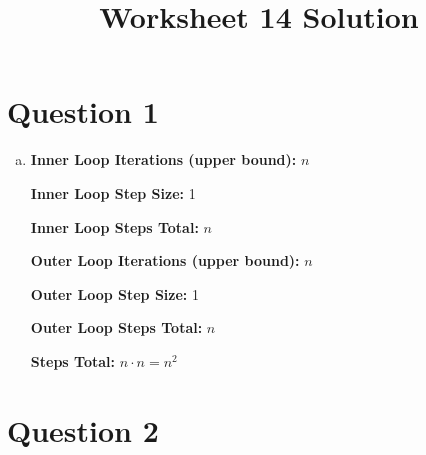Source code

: \documentclass[12pt]{article}
\begin{document}
\title{Worksheet 14 Solution}
\maketitle

\section*{Question 1}
\begin{enumerate}[a.]
    \item

    \textbf{Inner Loop Iterations (upper bound):} $n$

    \textbf{Inner Loop Step Size:} 1

    \textbf{Inner Loop Steps Total:} $n$

    \bigskip

    \textbf{Outer Loop Iterations (upper bound):} $n$

    \textbf{Outer Loop Step Size:} 1

    \textbf{Outer Loop Steps Total:} $n$

    \bigskip

    \textbf{Steps Total:} $n \cdot n = n^2$

\end{enumerate}

\section*{Question 2}
\end{document}
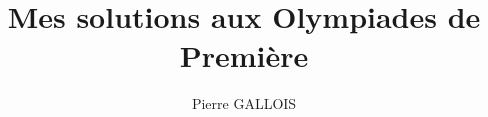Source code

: \documentclass[a4paper,12pt, titlepage]{book}
\begin{document}
	
\renewcommand{\chaptername}{Exercice}

\author{Pierre GALLOIS}
\title{Mes solutions aux Olympiades de Première}

\maketitle

\setcounter{tocdepth}{0}
\tableofcontents



\end{document}
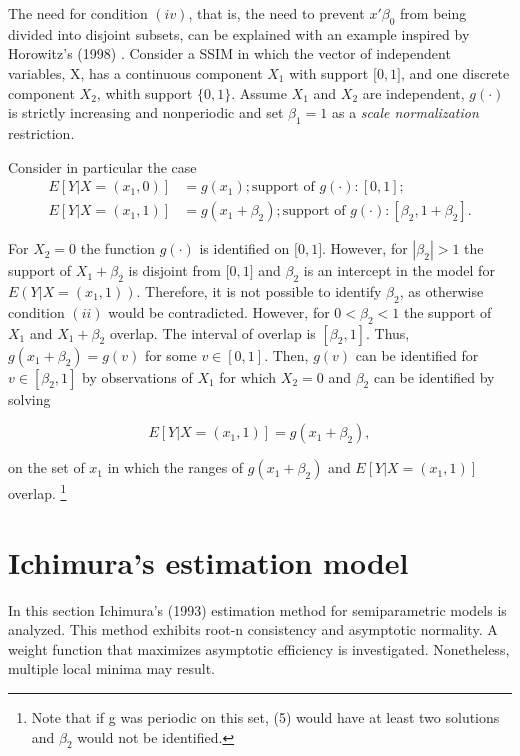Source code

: \documentclass[a4paper]{article}
\begin{document}
The need for condition $(iv)$, that is,  the need to prevent $x'\beta_0$  from being divided into disjoint subsets, can be explained with an example inspired by Horowitz's (1998) \cite{[13]}. Consider a SSIM in which the vector of independent variables, X, has a continuous component $X_1$ with support $\big[0,1\big]$, and one discrete component $X_2$, whith support $\{0,1\}$. Assume $X_1$ and $X_2$ are independent, $g(\cdot)$ is strictly increasing and nonperiodic and set $\beta_1 = 1$ as a \textit{scale normalization} restriction. 

Consider in particular the case
\[
\begin{split}
E[Y| X = (x_1,0)]& = g(x_1); \text{support\ of } g(\cdot): [0,1];  \\
E[Y| X = (x_1,1)]& = g(x_1+\beta_2); \text{support\ of } g(\cdot): [\beta_2,1+\beta_2].
\end{split}
\]

For $X_2 = 0$ the function $g(\cdot)$ is identified on $\big[0,1\big]$. However, for $|\beta_2| > 1$ the support of $ X_1 + \beta_2$ is disjoint from $\big[0,1\big]$ and $\beta_2$ is an intercept in the model for $E(Y|X=(x_1,1))$. Therefore, it is not possible to identify $\beta_2$, as otherwise condition $(ii)$ would be contradicted. However, for $0<\beta_2 < 1$ the support of $X_1$ and $X_1 + \beta_2$ overlap. The interval of overlap is $[\beta_2, 1]$. Thus, $g(x_1 + \beta_2) = g(v)$ for some $v \in [0,1]$. Then, $g(v)$ can be identified for $v \in [\beta_2, 1]$ by observations of $X_1$ for which $X_2 = 0$ and $\beta_2$ can be identified by solving

\begin{equation}
E[Y| X = (x_1,1)] = g(x_1 + \beta_2),
\end{equation}

on the set of $x_1$ in which the ranges of $g(x_1 + \beta_2)$ and $E[Y| X = (x_1,1)]$ overlap. \footnote{Note that if g was periodic on this set, (5) would have at least two solutions and $\beta_2$ would not be identified.}


\section{Ichimura's estimation model} %
\label{sec:Ichimura's estimation model}

In this section Ichimura's (1993) \cite{[6]} estimation method for semiparametric models is analyzed. This method exhibits root-n consistency and asymptotic normality. A weight function that maximizes asymptotic efficiency is investigated. Nonetheless, multiple local minima may result. 
\end{document}
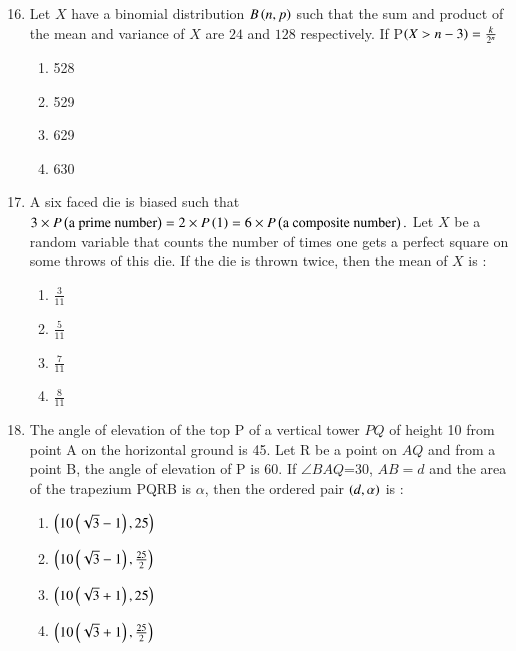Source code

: \documentclass[journal]{IEEEtran}
\begin{document}
\begin{enumerate}
\setcounter{enumi}{15}
 
    \item Let $X$ have  a binomial distribution $B\left(n,p\right)$ such that the sum and product of the mean and variance of $X$  are $24$ and $128$ respectively. If P$\left(X>n-3\right)=\frac{k}{2^n}$

        \begin{multicols}{4}
            \begin{enumerate}
                \item 528
                \item 529
                \item 629
                \item 630
            \end{enumerate}
        \end{multicols}

    \item A six faced die is biased such that $3\times P\left(\text{a prime number}\right)=2\times P\left(1\right)=6\times P\left(\text{a composite number}\right).$ Let $X$ be a random variable that counts the number of times one gets a perfect square on some throws of this die. If the die is thrown twice, then the mean of $X$ is :

		\begin{multicols}{1}
			\begin{enumerate}
				\item $\frac{3}{11}$
				\item $\frac{5}{11}$
				\item $\frac{7}{11}$
				\item $\frac{8}{11}$
			\end{enumerate}
		\end{multicols}

    \item The angle of elevation of the top P of a vertical tower $PQ$ of height 10 from point A on the horizontal ground is 45\textdegree. Let R be a point on $AQ$ and from a point B, the angle of elevation of P is 60\textdegree. If $\angle BAQ$=30\textdegree, $AB=d$ and the area of the trapezium PQRB is $\alpha$, then the ordered pair $\left(d,\alpha\right)$ is :
        \begin{multicols}{1}
            \begin{enumerate}
                \item $\left(10\left(\sqrt{3}-1\right),25\right)$
                \item $\left(10\left(\sqrt{3}-1\right),\frac{25}{2}\right)$
                \item $\left(10\left(\sqrt{3}+1\right),25\right)$
                \item $\left(10\left(\sqrt{3}+1\right),\frac{25}{2}\right)$
            \end{enumerate}
        \end{multicols}


\end{enumerate}
\end{document}
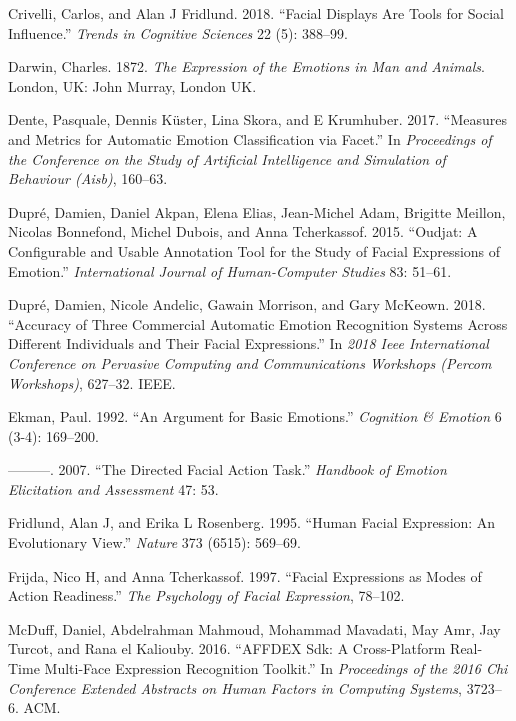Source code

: \documentclass[conference,final,]{IEEEtran}
\begin{document}
\leavevmode\hypertarget{ref-crivelli2018facial}{}%
Crivelli, Carlos, and Alan J Fridlund. 2018. ``Facial Displays Are Tools
for Social Influence.'' \emph{Trends in Cognitive Sciences} 22 (5):
388--99.

\leavevmode\hypertarget{ref-darwin1872expression}{}%
Darwin, Charles. 1872. \emph{The Expression of the Emotions in Man and
Animals}. London, UK: John Murray, London UK.

\leavevmode\hypertarget{ref-dente2017measures}{}%
Dente, Pasquale, Dennis Küster, Lina Skora, and E Krumhuber. 2017.
``Measures and Metrics for Automatic Emotion Classification via Facet.''
In \emph{Proceedings of the Conference on the Study of Artificial
Intelligence and Simulation of Behaviour (Aisb)}, 160--63.

\leavevmode\hypertarget{ref-dupre2015oudjat}{}%
Dupré, Damien, Daniel Akpan, Elena Elias, Jean-Michel Adam, Brigitte
Meillon, Nicolas Bonnefond, Michel Dubois, and Anna Tcherkassof. 2015.
``Oudjat: A Configurable and Usable Annotation Tool for the Study of
Facial Expressions of Emotion.'' \emph{International Journal of
Human-Computer Studies} 83: 51--61.

\leavevmode\hypertarget{ref-dupre2018accuracy}{}%
Dupré, Damien, Nicole Andelic, Gawain Morrison, and Gary McKeown. 2018.
``Accuracy of Three Commercial Automatic Emotion Recognition Systems
Across Different Individuals and Their Facial Expressions.'' In
\emph{2018 Ieee International Conference on Pervasive Computing and
Communications Workshops (Percom Workshops)}, 627--32. IEEE.

\leavevmode\hypertarget{ref-ekman1992argument}{}%
Ekman, Paul. 1992. ``An Argument for Basic Emotions.'' \emph{Cognition
\& Emotion} 6 (3-4): 169--200.

\leavevmode\hypertarget{ref-ekman2007directed}{}%
---------. 2007. ``The Directed Facial Action Task.'' \emph{Handbook of
Emotion Elicitation and Assessment} 47: 53.

\leavevmode\hypertarget{ref-fridlund1995human}{}%
Fridlund, Alan J, and Erika L Rosenberg. 1995. ``Human Facial
Expression: An Evolutionary View.'' \emph{Nature} 373 (6515): 569--69.

\leavevmode\hypertarget{ref-frijda1997facial}{}%
Frijda, Nico H, and Anna Tcherkassof. 1997. ``Facial Expressions as
Modes of Action Readiness.'' \emph{The Psychology of Facial Expression},
78--102.

\leavevmode\hypertarget{ref-mcduff2016affdex}{}%
McDuff, Daniel, Abdelrahman Mahmoud, Mohammad Mavadati, May Amr, Jay
Turcot, and Rana el Kaliouby. 2016. ``AFFDEX Sdk: A Cross-Platform
Real-Time Multi-Face Expression Recognition Toolkit.'' In
\emph{Proceedings of the 2016 Chi Conference Extended Abstracts on Human
Factors in Computing Systems}, 3723--6. ACM.
\end{document}
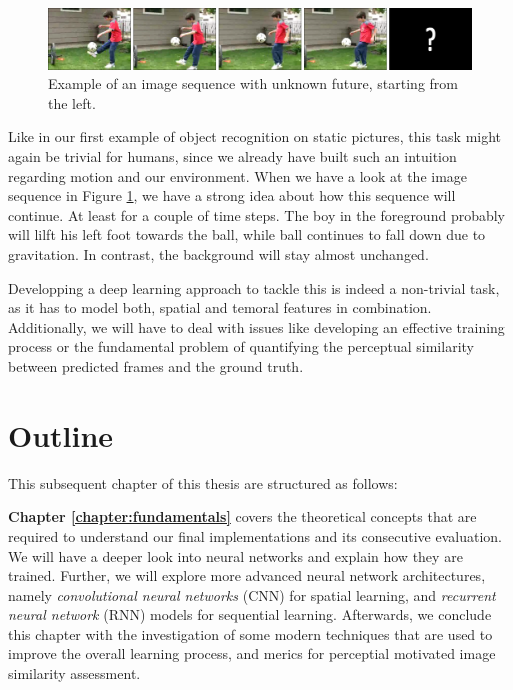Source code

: \begin{figure}[htpb]
	\centering
	\includegraphics[scale=0.25]{figures/ucf-intro/serie1.png} 
	\caption[Example: Image sequence]{Example of an image sequence with unknown future, starting from the left.} \label{fig:intro-seq}
\end{figure}

Like in our first example of object recognition on static pictures, this task might again be trivial for humans, since we already have built such an intuition regarding motion and our environment. When we have a look at the image sequence in Figure \ref{fig:intro-seq}, we have a strong idea about how this sequence will continue. At least for a couple of time steps. The boy in the foreground probably will lilft his left foot towards the ball, while ball continues to fall down due to gravitation. In contrast, the background will stay almost unchanged.

Developping a deep learning approach to tackle this is indeed a non-trivial task, as it has to model both, spatial and temoral features in combination. Additionally, we will have to deal with issues like developing an effective training process or the fundamental problem of quantifying the perceptual similarity between predicted frames and the ground truth.


\section{Outline}

This subsequent chapter of this thesis are structured as follows:

\textbf{Chapter \ref{chapter:fundamentals}} covers the theoretical concepts that are required to understand our final implementations and its consecutive evaluation. We will have a deeper look into neural networks and explain how they are trained. Further, we will explore more advanced neural network architectures, namely \textit{convolutional neural networks} (CNN) for spatial learning, and \textit{recurrent neural network} (RNN) models for sequential learning. Afterwards, we conclude this chapter with the investigation of some modern techniques that are used to improve the overall learning process, and merics for perceptial motivated image similarity assessment.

------------------------------

* _Assignment_
Among the records above, count the lines that include the word "article" and state the number by itself.

* _Response to the exercise_
2